If a high platelet count is accompanied by confusion, changes in speech, seizures, dizziness, difficulty breathing, persistent headaches, or loss of consciousness (even for brief moments), seek medical care immediately (call 911).
Other symptoms may accompany high platelet levels. This could vary based on the presence of an underlying condition, disorder, or disease.
However, others who have a high platelet count may not experience any additional symptoms at all. In fact, the presence of a high platelet level may only be detected by a blood test.
People who have essential thrombocythemia have a much higher risk of blood clots and bleeding than those who have reactive thrombocytosis.
A person with a high platelet count may exhibit certain symptoms. General symptoms that could occur with high platelets may include:
- Persistent headaches
- Numbness of feet or hands
- General body weakness
High platelets can also be associated with bleeding. Abnormal bleeding symptoms include:
- Bleeding of gums and mouth
- Bloody stool (maybe tarry in texture, black, or red)
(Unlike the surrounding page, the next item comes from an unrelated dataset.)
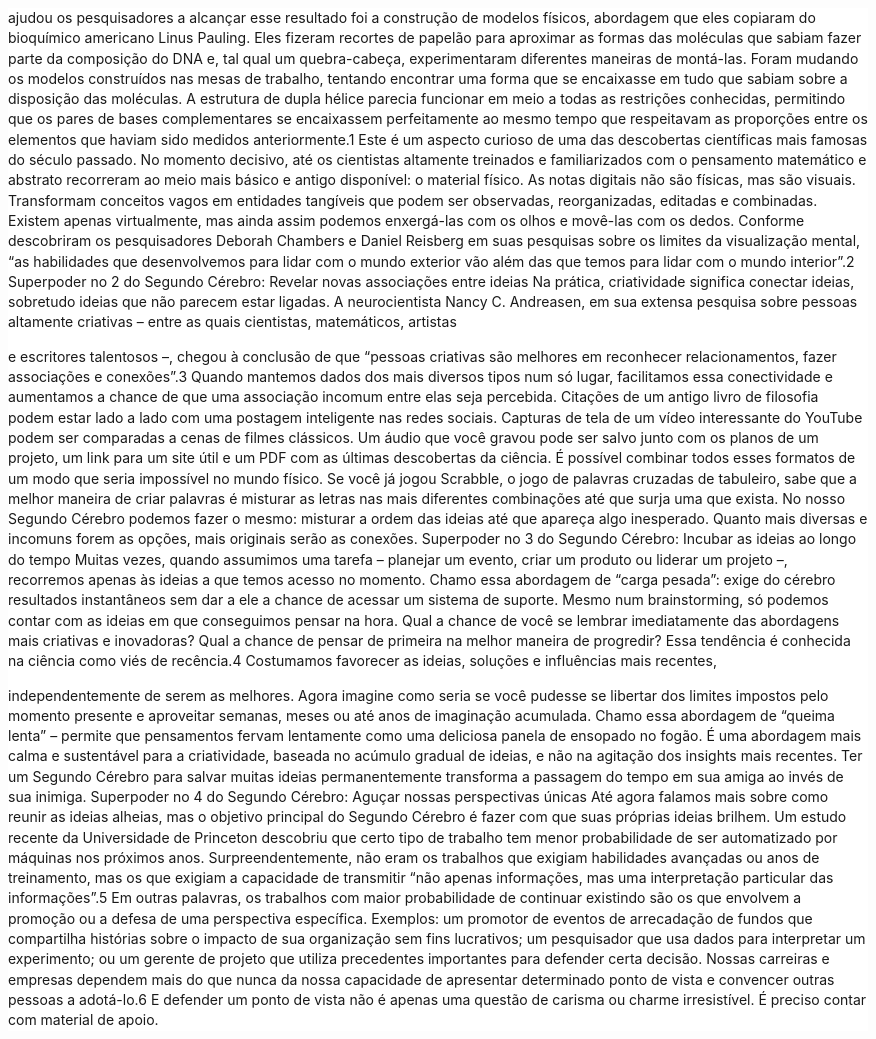 ajudou os pesquisadores a alcançar esse resultado foi a construção de modelos físicos, abordagem que eles copiaram do bioquímico americano Linus Pauling. Eles fizeram recortes de papelão para aproximar as formas das moléculas que sabiam fazer parte da composição do DNA e, tal qual um quebra-cabeça, experimentaram diferentes maneiras de montá-las. Foram mudando os modelos construídos nas mesas de trabalho, tentando encontrar uma forma que se encaixasse em tudo que sabiam sobre a disposição das moléculas. A estrutura de dupla hélice parecia funcionar em meio a todas as restrições conhecidas, permitindo que os pares de bases complementares se encaixassem perfeitamente ao mesmo tempo que respeitavam as proporções entre os elementos que haviam sido medidos anteriormente.1 Este é um aspecto curioso de uma das descobertas científicas mais famosas do século passado. No momento decisivo, até os cientistas altamente treinados e familiarizados com o pensamento matemático e abstrato recorreram ao meio mais básico e antigo disponível: o material físico. As notas digitais não são físicas, mas são visuais. Transformam conceitos vagos em entidades tangíveis que podem ser observadas, reorganizadas, editadas e combinadas. Existem apenas virtualmente, mas ainda assim podemos enxergá-las com os olhos e movê-las com os dedos. Conforme descobriram os pesquisadores Deborah Chambers e Daniel Reisberg em suas pesquisas sobre os limites da visualização mental, “as habilidades que desenvolvemos para lidar com o mundo exterior vão além das que temos para lidar com o mundo interior”.2 Superpoder no 2 do Segundo Cérebro: Revelar novas associações entre ideias Na prática, criatividade significa conectar ideias, sobretudo ideias que não parecem estar ligadas. A neurocientista Nancy C. Andreasen, em sua extensa pesquisa sobre pessoas altamente criativas – entre as quais cientistas, matemáticos, artistas

e escritores talentosos –, chegou à conclusão de que “pessoas criativas são melhores em reconhecer relacionamentos, fazer associações e conexões”.3 Quando mantemos dados dos mais diversos tipos num só lugar, facilitamos essa conectividade e aumentamos a chance de que uma associação incomum entre elas seja percebida. Citações de um antigo livro de filosofia podem estar lado a lado com uma postagem inteligente nas redes sociais. Capturas de tela de um vídeo interessante do YouTube podem ser comparadas a cenas de filmes clássicos. Um áudio que você gravou pode ser salvo junto com os planos de um projeto, um link para um site útil e um PDF com as últimas descobertas da ciência. É possível combinar todos esses formatos de um modo que seria impossível no mundo físico. Se você já jogou Scrabble, o jogo de palavras cruzadas de tabuleiro, sabe que a melhor maneira de criar palavras é misturar as letras nas mais diferentes combinações até que surja uma que exista. No nosso Segundo Cérebro podemos fazer o mesmo: misturar a ordem das ideias até que apareça algo inesperado. Quanto mais diversas e incomuns forem as opções, mais originais serão as conexões. Superpoder no 3 do Segundo Cérebro: Incubar as ideias ao longo do tempo Muitas vezes, quando assumimos uma tarefa – planejar um evento, criar um produto ou liderar um projeto –, recorremos apenas às ideias a que temos acesso no momento. Chamo essa abordagem de “carga pesada”: exige do cérebro resultados instantâneos sem dar a ele a chance de acessar um sistema de suporte. Mesmo num brainstorming, só podemos contar com as ideias em que conseguimos pensar na hora. Qual a chance de você se lembrar imediatamente das abordagens mais criativas e inovadoras? Qual a chance de pensar de primeira na melhor maneira de progredir? Essa tendência é conhecida na ciência como viés de recência.4 Costumamos favorecer as ideias, soluções e influências mais recentes,

independentemente de serem as melhores. Agora imagine como seria se você pudesse se libertar dos limites impostos pelo momento presente e aproveitar semanas, meses ou até anos de imaginação acumulada. Chamo essa abordagem de “queima lenta” – permite que pensamentos fervam lentamente como uma deliciosa panela de ensopado no fogão. É uma abordagem mais calma e sustentável para a criatividade, baseada no acúmulo gradual de ideias, e não na agitação dos insights mais recentes. Ter um Segundo Cérebro para salvar muitas ideias permanentemente transforma a passagem do tempo em sua amiga ao invés de sua inimiga. Superpoder no 4 do Segundo Cérebro: Aguçar nossas perspectivas únicas Até agora falamos mais sobre como reunir as ideias alheias, mas o objetivo principal do Segundo Cérebro é fazer com que suas próprias ideias brilhem. Um estudo recente da Universidade de Princeton descobriu que certo tipo de trabalho tem menor probabilidade de ser automatizado por máquinas nos próximos anos. Surpreendentemente, não eram os trabalhos que exigiam habilidades avançadas ou anos de treinamento, mas os que exigiam a capacidade de transmitir “não apenas informações, mas uma interpretação particular das informações”.5 Em outras palavras, os trabalhos com maior probabilidade de continuar existindo são os que envolvem a promoção ou a defesa de uma perspectiva específica. Exemplos: um promotor de eventos de arrecadação de fundos que compartilha histórias sobre o impacto de sua organização sem fins lucrativos; um pesquisador que usa dados para interpretar um experimento; ou um gerente de projeto que utiliza precedentes importantes para defender certa decisão. Nossas carreiras e empresas dependem mais do que nunca da nossa capacidade de apresentar determinado ponto de vista e convencer outras pessoas a adotá-lo.6 E defender um ponto de vista não é apenas uma questão de carisma ou charme irresistível. É preciso contar com material de apoio.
- Easy bruising and bleeding
High platelets can also cause blood-clotting symptoms. In patients with high platelet levels, extremities and the brain are common blood clot sites. Clots can also easily form in other organs.
Bloods clots that are found in the placenta often cause pregnancy loss in women who have primary thrombocythemia. Symptoms and signs of blood clotting, which can be serious and life-threatening include:
- Pain in neck, abdomen, or jaw
- Throbbing pain or intense burning in legs and arms
- Difficulty breathing
- Loss of consciousness and confusion (even for brief moments)
- Changes in speech
Other serious symptoms paired with high platelets can indicate life-threatening conditions. In cases where high platelets accompany symptoms of blood clotting, life-threatening conditions can occur that should be evaluated in an emergency setting.
If you or someone you are with has any of the following potentially life-threatening symptoms, seek medical care immediately.
- Slurred speech
- Shortness of breath
- Persistent headaches
- Difficult breath
- Loss of consciousness
While there isn’t a known cure for primary thrombocythemia, there are treatments that can help to relieve its dangerous symptoms.
Treatment options will vary from person o person. People with a history of blood clots and smokers may need medication in order to reduce a high platelets count; others may not need any treatment at all.
Because high platelets can incur because of serious diseases, failure to seek treatment for high platelet levels can result in permanent damage and serious complications.
When your underlying cause has been diagnosed or your treatment planned outlines, it is especially important to follow it exactly to reduce any risk of complications.